Directions »
Search the entries for the word "google" and pull out each line that has it.
--*--
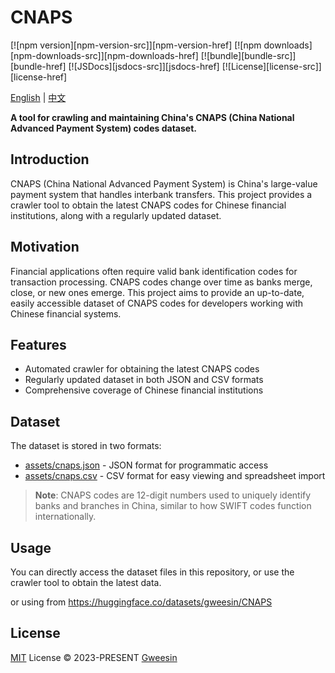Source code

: # CNAPS

[![npm version][npm-version-src]][npm-version-href]
[![npm downloads][npm-downloads-src]][npm-downloads-href]
[![bundle][bundle-src]][bundle-href]
[![JSDocs][jsdocs-src]][jsdocs-href]
[![License][license-src]][license-href]

[English](./README.md) | [中文](./README.zh-CN.md)

**A tool for crawling and maintaining China's CNAPS (China National Advanced Payment System) codes dataset.**

## Introduction

CNAPS (China National Advanced Payment System) is China's large-value payment system that handles interbank transfers. This project provides a crawler tool to obtain the latest CNAPS codes for Chinese financial institutions, along with a regularly updated dataset.

## Motivation

Financial applications often require valid bank identification codes for transaction processing. CNAPS codes change over time as banks merge, close, or new ones emerge. This project aims to provide an up-to-date, easily accessible dataset of CNAPS codes for developers working with Chinese financial systems.

## Features

- Automated crawler for obtaining the latest CNAPS codes
- Regularly updated dataset in both JSON and CSV formats
- Comprehensive coverage of Chinese financial institutions

## Dataset

The dataset is stored in two formats:
- [assets/cnaps.json](./assets/cnaps.json) - JSON format for programmatic access
- [assets/cnaps.csv](./assets/cnaps.csv) - CSV format for easy viewing and spreadsheet import

> **Note**:
> CNAPS codes are 12-digit numbers used to uniquely identify banks and branches in China, similar to how SWIFT codes function internationally.

## Usage

You can directly access the dataset files in this repository, or use the crawler tool to obtain the latest data.

or using from https://huggingface.co/datasets/gweesin/CNAPS

## License

[MIT](./LICENSE) License © 2023-PRESENT [Gweesin](https://github.com/gweesin)
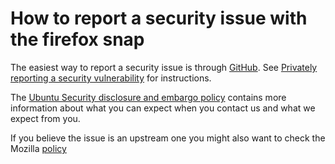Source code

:# How to report a security issue with the firefox snap

The easiest way to report a security issue is through [GitHub](https://github.com/ubuntu/app-center/security/advisories/new).
See [Privately reporting a security vulnerability](https://docs.github.com/en/code-security/security-advisories/guidance-on-reporting-and-writing/privately-reporting-a-security-vulnerability)
for instructions.

The [Ubuntu Security disclosure and embargo policy](https://ubuntu.com/security/disclosure-policy)
contains more information about what you can expect when you contact us and what we expect from you.

If you believe the issue is an upstream one you might also want to check
the Mozilla [policy](https://www.mozilla.org/en-US/about/governance/policies/security-group/bugs/) 
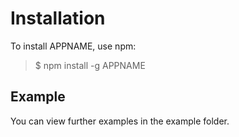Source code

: # **Installation**
To install APPNAME, use npm:
> $ npm install -g APPNAME
## Example
You can view further examples in the example folder.
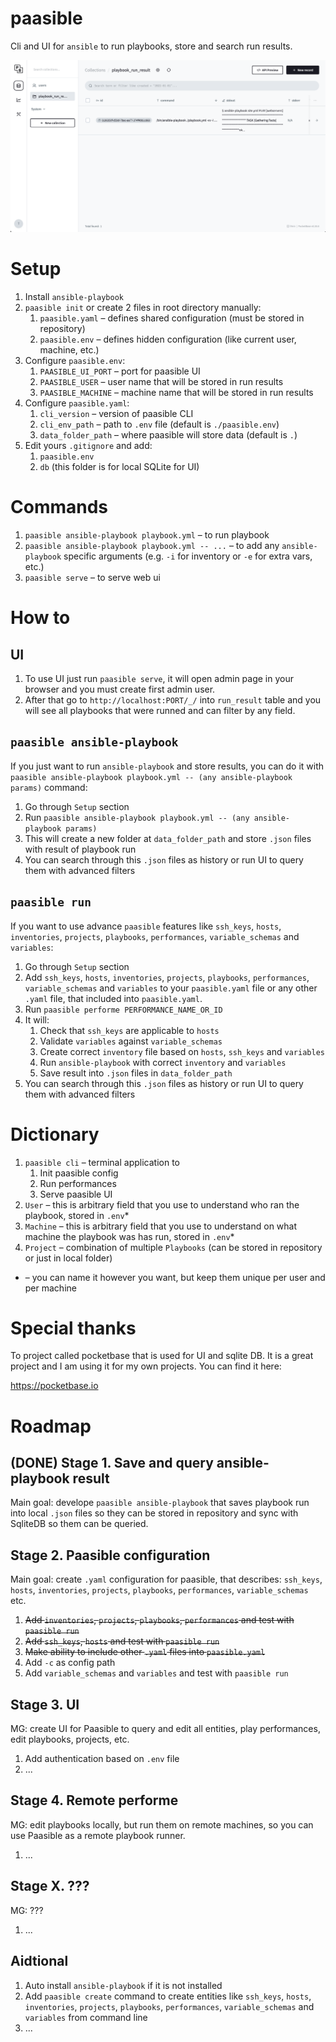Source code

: # paasible

Cli and UI for `ansible` to run playbooks, store and search run results.

![paasible UI](./ui.png)

# Setup

1. Install `ansible-playbook`
1. `paasible init` or create 2 files in root directory manually:
    1. `paasible.yaml` – defines shared configuration (must be stored in repository)
    1. `paasible.env` – defines hidden configuration (like current user, machine, etc.)
1. Configure `paasible.env`:
    1. `PAASIBLE_UI_PORT` – port for paasible UI
    1. `PAASIBLE_USER` – user name that will be stored in run results
    1. `PAASIBLE_MACHINE` – machine name that will be stored in run results
1. Configure `paasible.yaml`:
    1. `cli_version` – version of paasible CLI
    1. `cli_env_path` – path to `.env` file (default is `./paasible.env`)
    1. `data_folder_path` – where paasible will store data (default is `.`)
1. Edit yours `.gitignore` and add:
    1. `paasible.env`
    1. `db` (this folder is for local SQLite for UI)

# Commands

1. `paasible ansible-playbook playbook.yml` – to run playbook
1. `paasible ansible-playbook playbook.yml -- ...` – to add any `ansible-playbook` specific arguments (e.g. `-i` for inventory or `-e` for extra vars, etc.)
1. `paasible serve` – to serve web ui

# How to

## UI

1. To use UI just run `paasible serve`, it will open admin page in your browser and you must create first admin user.
1. After that go to `http://localhost:PORT/_/` into `run_result` table and you will see all playbooks that were runned and can filter by any field.

## `paasible ansible-playbook`

If you just want to run `ansible-playbook` and store results, you can do it with `paasible ansible-playbook playbook.yml -- (any ansible-playbook params)` command:

1. Go through `Setup` section
1. Run `paasible ansible-playbook playbook.yml -- (any ansible-playbook params)`
1. This will create a new folder at `data_folder_path` and store `.json` files with result of playbook run
1. You can search through this `.json` files as history or run UI to query them with advanced filters

## `paasible run`

If you want to use advance `paasible` features like `ssh_keys`, `hosts`, `inventories`, `projects`, `playbooks`, `performances`, `variable_schemas` and `variables`:

1. Go through `Setup` section
1. Add `ssh_keys`, `hosts`, `inventories`, `projects`, `playbooks`, `performances`,
`variable_schemas` and `variables` to your `paasible.yaml` file or any other `.yaml` file,
that included into `paasible.yaml`.
1. Run `paasible performe PERFORMANCE_NAME_OR_ID`
1. It will:
    1. Check that `ssh_keys` are applicable to `hosts`
    1. Validate `variables` against `variable_schemas`
    1. Create correct `inventory` file based on `hosts`, `ssh_keys` and `variables`
    1. Run `ansible-playbook` with correct `inventory` and `variables`
    1. Save result into `.json` files in `data_folder_path`
1. You can search through this `.json` files as history or run UI to query them with advanced filters

# Dictionary

1. `paasible cli` – terminal application to
    1. Init paasible config
    1. Run performances
    1. Serve paasible UI
1. `User` – this is arbitrary field that you use to understand who ran the playbook,
    stored in `.env`*
1. `Machine` – this is arbitrary field that you use to understand on what machine the playbook
    was has run, stored in `.env`*
1. `Project` – combination of multiple `Playbooks` (can be stored in repository or just
    in local folder)

* – you can name it however you want, but keep them unique per user and per machine

# Special thanks

To project called pocketbase that is used for UI and sqlite DB. It is a great project and I am using it for my own projects. You can find it here:

https://pocketbase.io

# Roadmap

## (DONE) Stage 1. Save and query ansible-playbook result

Main goal: develope `paasible ansible-playbook` that saves playbook run into local
`.json` files so they can be stored in repository and sync with SqliteDB so them can
be queried.

## Stage 2. Paasible configuration

Main goal: create `.yaml` configuration for paasible, that describes: `ssh_keys`, `hosts`, `inventories`, `projects`, `playbooks`, `performances`, `variable_schemas` etc.

1. ~~Add `inventories`, `projects`, `playbooks`, `performances` and test with `paasible run`~~
1. ~~Add `ssh_keys`, `hosts` and test with `paasible run`~~
1. ~~Make ability to include other `.yaml` files into `paasible.yaml`~~
1. Add `-c` as config path
1. Add `variable_schemas` and `variables` and test with `paasible run`

## Stage 3. UI

MG: create UI for Paasible to query and edit all entities, play performances,
edit playbooks, projects, etc.

1. Add authentication based on `.env` file
1. ...

## Stage 4. Remote performe

MG: edit playbooks locally, but run them on remote machines, so you can use Paasible as a remote playbook runner.

1. ...

## Stage X. ???

MG: ???

1. ...

## Aidtional

1. Auto install `ansible-playbook` if it is not installed
1. Add `paasible create` command to create entities like `ssh_keys`, `hosts`, `inventories`, `projects`, `playbooks`, `performances`, `variable_schemas` and `variables` from command line
1. ...
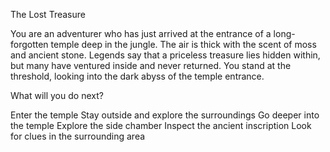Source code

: The Lost Treasure

You are an adventurer who has just arrived at the entrance of a long-forgotten temple deep in the jungle. The air is thick with the scent of moss and ancient stone. Legends say that a priceless treasure lies hidden within, but many have ventured inside and never returned. You stand at the threshold, looking into the dark abyss of the temple entrance.

What will you do next?

Enter the temple
Stay outside and explore the surroundings
Go deeper into the temple
Explore the side chamber
Inspect the ancient inscription
Look for clues in the surrounding area
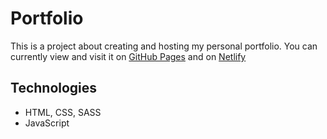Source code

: # Portfolio

This is a project about creating and hosting my personal portfolio. You can currently view and visit it on [GitHub Pages](https://dimi-fn.github.io/portfolio/) and on [Netlify](https://dimitrisfanis-portfolio.netlify.app/)


## Technologies

* HTML, CSS, SASS
* JavaScript
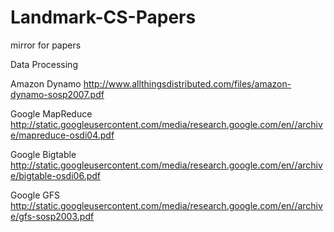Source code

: # Landmark-CS-Papers
mirror for papers

Data Processing

Amazon Dynamo http://www.allthingsdistributed.com/files/amazon-dynamo-sosp2007.pdf

Google MapReduce http://static.googleusercontent.com/media/research.google.com/en//archive/mapreduce-osdi04.pdf

Google Bigtable http://static.googleusercontent.com/media/research.google.com/en//archive/bigtable-osdi06.pdf

Google GFS http://static.googleusercontent.com/media/research.google.com/en//archive/gfs-sosp2003.pdf

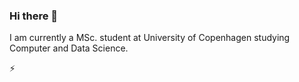### Hi there 👋

I am currently a MSc. student at University of Copenhagen studying Computer and Data Science. 
 
 ⚡ 



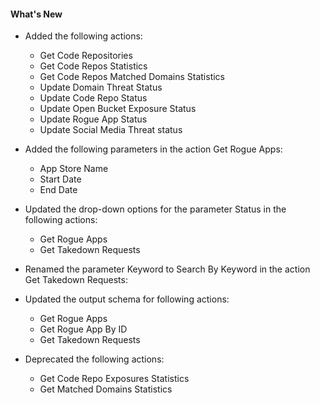 #### What's New
- Added the following actions:
  - Get Code Repositories
  - Get Code Repos Statistics
  - Get Code Repos Matched Domains Statistics
  - Update Domain Threat Status
  - Update Code Repo Status
  - Update Open Bucket Exposure Status
  - Update Rogue App Status
  - Update Social Media Threat status

- Added the following parameters in the action Get Rogue Apps:
  - App Store Name 
  - Start Date 
  - End Date 

- Updated the drop-down options for the parameter Status in the following actions:
  - Get Rogue Apps 
  - Get Takedown Requests 

- Renamed the parameter Keyword to Search By Keyword in the action Get Takedown Requests: 

- Updated the output schema for following actions:
  - Get Rogue Apps 
  - Get Rogue App By ID 
  - Get Takedown Requests 

- Deprecated the following actions:
  - Get Code Repo Exposures Statistics
  - Get Matched Domains Statistics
--*--
Result of this task »
Google MapReduce http://static.googleusercontent.com/media/research.google.com/en//archive/mapreduce-osdi04.pdf
Google Bigtable http://static.googleusercontent.com/media/research.google.com/en//archive/bigtable-osdi06.pdf
Google GFS http://static.googleusercontent.com/media/research.google.com/en//archive/gfs-sosp2003.pdf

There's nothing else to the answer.